Toward signed BPF programs

By Jonathan Corbet
April 22, 2021

The kernel's BPF virtual machine is versatile; it is possible to load BPF programs into the kernel to carry out a large (and growing) set of tasks. The growing body of BPF code can reasonably be thought of as kernel code in its own right. But, while the kernel can check signatures on loadable modules and prevent the loading of modules that are not properly signed, there is no such mechanism for BPF programs; any sufficiently privileged process can load any program that will pass the verifier. One might think that adding this checking for BPF would be straightforward, but that subsystem has some unique characteristics that make things more challenging than one might expect. There may be a solution in the works, though; fittingly, it works by loading yet another BPF program.

Loadable kernel modules are stored as executable images in the ELF format. When one is loaded, the kernel parses that format and does the work needed to enable the module to run within the kernel; this work includes allocating memory for variables, performing relocations, resolving symbols, and more. All of the necessary information exists within the ELF file. Applying a signature to that file is simply a matter of checksumming the relevant sections and signing the result.

BPF programs have similar needs, but the organization of the requisite information is a bit more, for lack of a better word, messy. The code itself is compiled as an executable section that is then linked into a loader program that runs in user space and invokes the bpf() system call to load the BPF program into memory. But BPF programs, too, need to have data areas allocated in the form of BPF maps, and they need relocations (of a sort) applied to be able to cope with different structure layouts on different systems. The necessary maps are "declared" as special ELF sections in the loader program; the libbpf library finds those sections and turns them into more bpf() calls. The BPF program itself is then modified (before loading into the kernel) so that it can find its maps when it runs.

This structure poses a challenge for anybody wanting to implement signed BPF programs. The maps are a part of the program itself; if they are not established as intended, a BPF program might misbehave in interesting ways. But the kernel has no way to enforce any specific map configuration, and thus cannot ensure that a signed BPF program has been properly set up. Additionally, the need to modify the BPF program itself will break signature verification; after all, modifications to BPF programs are just the sort of thing this mechanism is expected to prevent. So, somehow, the kernel has to take a more active role in the loading of BPF programs.

In-kernel BPF loading

The old-timers among us will remember that, once upon a time, the kernel's module loader lived in user space. Moving it into the kernel was one of many causes of extended pain during the 2.5 development cycle; 20 years later, some developers still hold a grudge against Rusty Russell for that experience. But those problems are long past and the in-kernel loader has long since ceased to create problems. So one might logically expect that moving the user-space BPF loader into the kernel would be a sensible approach to take.

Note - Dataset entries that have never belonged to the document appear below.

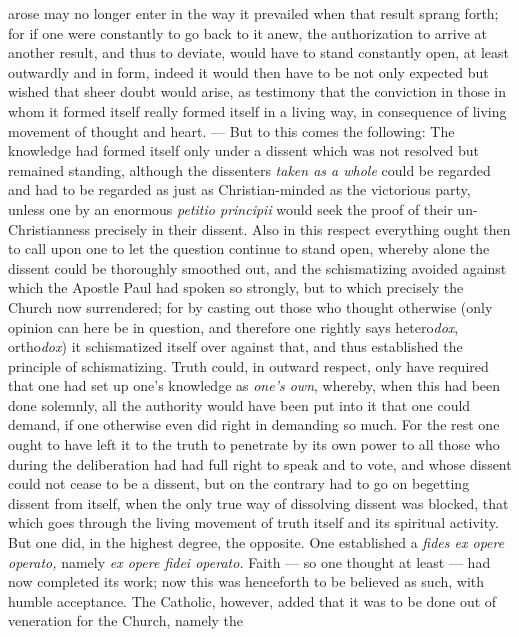 \documentclass[12pt,a4paper,openany]{book}
\newcommand{\opage}[1]{\marginnote{\footnotesize\textit{[#1]}}}
\begin{document}
arose may no longer enter in the way it prevailed when that result sprang forth; for
if one were constantly to go back to it anew, the authorization to arrive at another
result, and thus to deviate, would have to stand constantly open, at least outwardly
and in form, indeed it would then have to be not only expected but wished that sheer
doubt would arise, as testimony that the conviction in those in whom it formed itself
really formed itself in a living way, in consequence of living movement of thought
and heart. --- But to this comes the following: The knowledge had formed itself only
under a dissent which was not resolved but remained standing, although the
dissenters \emph{taken as a whole} could be regarded and had to be regarded as just
as Christian-minded as the victorious party, unless one by an enormous
\textit{petitio principii} would seek the proof of their un-Christianness precisely
in their dissent. Also in this respect everything ought then to call upon one to let
the question continue to stand open, whereby alone the dissent could be thoroughly
smoothed out, and the schismatizing avoided against which the Apostle Paul had
spoken so strongly, but to which precisely the Church now surrendered; for by
casting out those who thought otherwise (only opinion can here be in question, and
therefore one rightly says hetero\emph{dox}, ortho\emph{dox}) it schismatized itself
over against that, and thus established the principle of schismatizing. Truth could,
in outward respect, only have required that one had set up one's knowledge as
\emph{one's own}, whereby, when this had been done solemnly, all the authority would
have been put into it that one could demand, if one otherwise even did right in
\setcounter{footnote}{0}%
\opage{134}demanding so much. For the rest one ought to have left it to the truth to penetrate
by its own power to all those who during the deliberation had had full right to
speak and to vote, and whose dissent could not cease to be a dissent, but on the
contrary had to go on begetting dissent from itself, when the only true way of
dissolving dissent was blocked, that which goes through the living movement of truth
itself and its spiritual activity. But one did, in the highest degree, the opposite.
One established a \textit{fides ex opere operato,} namely \textit{ex opere fidei
operato.} Faith --- so one thought at least --- had now completed its work; now this
was henceforth to be believed as such, with humble acceptance. The Catholic,
however, added that it was to be done out of veneration for the Church, namely the
\end{document}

According to Alexei Starovoitov in the cover letter to a new patch set, that approach has been tried in a couple of forms and "discarded after months of work". Evidently an attempt was made to move libbpf into the kernel; it is not entirely surprising that this complex body of code did not fit comfortably there. Another idea was to create a new executable file format that contained, in essence, a series of system calls needed to set up a specific BPF program.

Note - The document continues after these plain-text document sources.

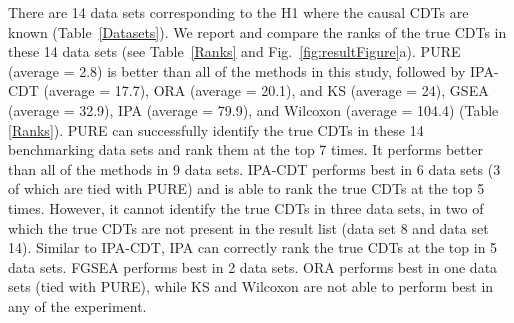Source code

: \documentclass[Minh_PhD_thesis.tex]{subfiles}
\begin{document}
There are 14 data sets corresponding to the H1 where the causal CDTs are known (Table~\ref{Datasets}). We report and compare the ranks of the true CDTs in these 14 data sets (see Table~\ref{Ranks} and Fig.~\ref{fig:resultFigure}a).
PURE (average = 2.8) is better than all of the methods in this study, followed by IPA-CDT (average = 17.7), ORA (average = 20.1), and KS (average = 24), GSEA (average = 32.9), IPA (average = 79.9), and Wilcoxon (average = 104.4) (Table \ref{Ranks}). PURE can successfully identify the true CDTs in these 14 benchmarking data sets and rank them at the top 7 times. It performs better than all of the methods in 9 data sets. IPA-CDT performs best in 6 data sets (3 of which are tied with PURE) and is able to rank the true CDTs at the top 5 times. However, it cannot identify the true CDTs in three data sets, in two of which the true CDTs are not present in the result list (data set 8 and data set 14). Similar to IPA-CDT, IPA can correctly rank the true CDTs at the top in 5 data sets.  FGSEA performs best in 2 data sets. ORA performs best in one data sets (tied with PURE), while KS and Wilcoxon are not able to perform best in any of the experiment.

\end{document}
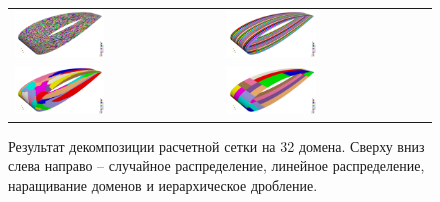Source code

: \begin{figure}[ht]
\centering
\begin{tabular}{ll}
\includegraphics[width=0.45\textwidth]{./pics/text_2_decompsurf/wing_random_32.png}
&
\includegraphics[width=0.45\textwidth]{./pics/text_2_decompsurf/wing_linear_32.png}
\\
\includegraphics[width=0.45\textwidth]{./pics/text_2_decompsurf/wing_rgrow_32.png}
&
\includegraphics[width=0.45\textwidth]{./pics/text_2_decompsurf/wing_hierarchical_32.png}
\end{tabular}
\singlespacing
{}\caption{Результат декомпозиции расчетной сетки на 32 домена. Сверху вниз слева направо -- случайное распределение, линейное распределение, наращивание доменов и иерархическое дробление\label{term:alg_decomp_hierarch}.}
\label{fig:text_2_decompsurf_4}
\end{figure}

The problems that were encountered while implementing that second approach are not spelled out. But the third approach, found in Starovoitov's patch set, can be thought of as a variant on that idea. Rather than have the kernel step through a series of system calls, though, user space loads a special BPF program that does that work instead.

Specifically, the patch set creates yet another type of BPF program — one that exists to execute system calls. This program will run in the context of the process that runs it, and will be limited to a small set of system calls; only bpf() and close() are allowed in the proposed patch set. This program will be expected to make the necessary set of bpf() calls to load and set up the BPF program that the user really wants to run.

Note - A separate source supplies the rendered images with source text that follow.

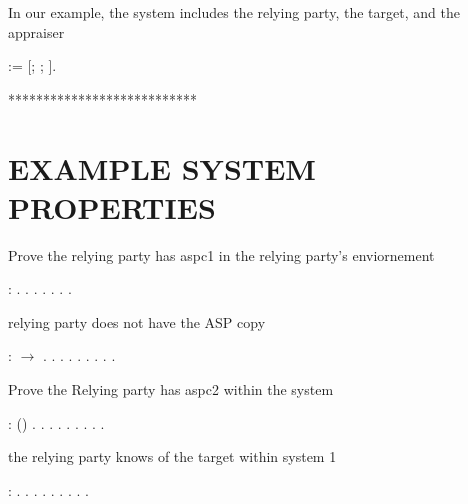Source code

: \documentclass[12pt]{report}
\begin{document}
In our example, the system includes the relying party, the target, and the appraiser 
\begin{coqdoccode}
\coqdocemptyline
\coqdocnoindent
{}  := [; ; ].\coqdoceol
\coqdocemptyline
\end{coqdoccode}
***************************
\section{EXAMPLE SYSTEM PROPERTIES}




 Prove the relying party has aspc1 in the relying party's enviornement 
\begin{coqdoccode}
\coqdocemptyline
\coqdocnoindent
{} :    .\coqdoceol
\coqdocnoindent
{}.  . . . . .\coqdoceol
\coqdocemptyline
\end{coqdoccode}
relying party does not have the ASP copy 
\begin{coqdoccode}
\coqdocemptyline
\coqdocnoindent
{} :     \ensuremath{\rightarrow} .\coqdoceol
\coqdocnoindent
{}.  . . .  .  . . .\coqdoceol
\coqdocemptyline
\end{coqdoccode}
Prove the Relying party has aspc2 within the system 
\begin{coqdoccode}
\coqdocemptyline
\coqdocnoindent
{} :   () .\coqdoceol
\coqdocnoindent
{}.  .  . . . . . .\coqdoceol
\coqdocemptyline
\end{coqdoccode}
the relying party knows of the target within system 1
\begin{coqdoccode}
\coqdocemptyline
\coqdocnoindent
{} :    .\coqdoceol
\coqdocnoindent
{}.\coqdoceol
\coqdocnoindent
{} . . .  . . .\coqdoceol
\coqdocnoindent
{}.\coqdoceol
\coqdocemptyline
\end{coqdoccode}
\end{document}
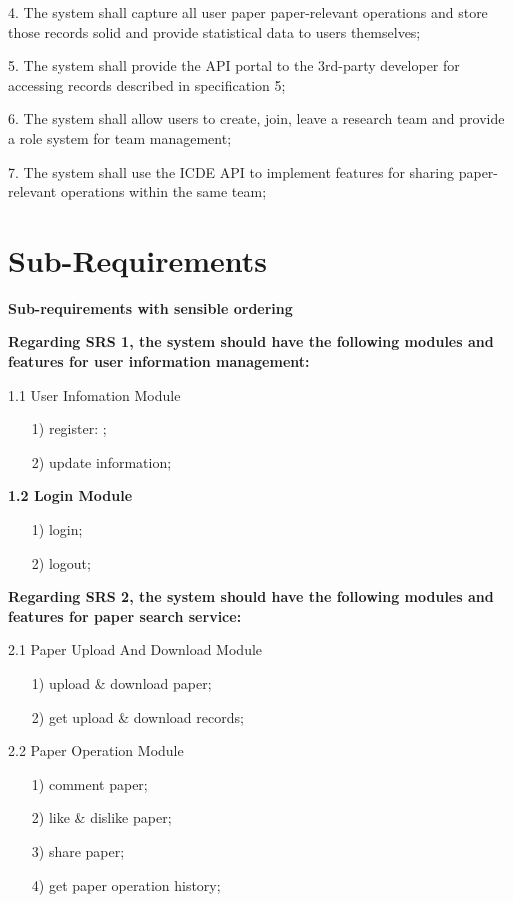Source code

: \documentclass[sigconf, nonacm]{../tex_template/acmart}
\begin{document}
4. The system shall capture all user paper paper-relevant operations and store those records solid and provide statistical data to users themselves;

5. The system shall provide the API portal to the 3rd-party developer for accessing records described in specification 5;

6. The system shall allow users to create, join, leave a research team and provide a role system for team management;

7. The system shall use the ICDE API to implement features for sharing paper-relevant operations within the same team;

\section{Sub-Requirements}
\textbf{Sub-requirements with sensible ordering}

\textbf{Regarding SRS 1, the system should have the following modules and features for user information management:}

1.1 User Infomation Module
\begin{itemize}
	\item [1)]
	      register: ;
	\item [2)]
	      update information;
\end{itemize}

\textbf{1.2 Login Module}
\begin{itemize}
	\item [1)]
	      login;
	\item [2)]
	      logout;
\end{itemize}

\textbf{Regarding SRS 2, the system should have the following modules and features for paper search service:}

2.1 Paper Upload And Download Module
\begin{itemize}
	\item [1)]
	      upload \& download paper;
	\item [2)]
	      get upload \& download records;
\end{itemize}

2.2 Paper Operation Module
\begin{itemize}
	\item [1)]
	      comment paper;
	\item [2)]
	      like \& dislike paper;
	\item [3)]
	      share paper;
	\item [4)]
	      get paper operation history;
\end{itemize}
\end{document}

The generation of this "loader program" is done by watching what libbpf does to load the BPF program of interest and capturing each of the resulting bpf() calls. Those calls are then collected to generate the loader program, which will reproduce that work, from within the kernel, at the right time. So the kernel is, indeed, stepping through a canned series of system calls to load the program; it's just that this series is formatted as a BPF program in its own right.

The problem of patching the BPF program to find its maps is addressed in the usual way: adding another layer of indirection. An array of file descriptors is set up, and the BPF program references maps by way of that array. When the program is loaded, this array can be populated with the actual file descriptors corresponding to the necessary maps.

Next steps

As Starovoitov noted in the cover letter, this work is not yet a complete solution to the problem; it is a first step to show the direction that this work is taking. A big remaining piece is the offset relocations needed for BPF programs to access structure fields in a configuration-independent way. These relocations, too, require changing the BPF program text, so the solution may not be entirely trivial; more indirection-based schemes run the risk of imposing more of a performance cost than some users may want to pay.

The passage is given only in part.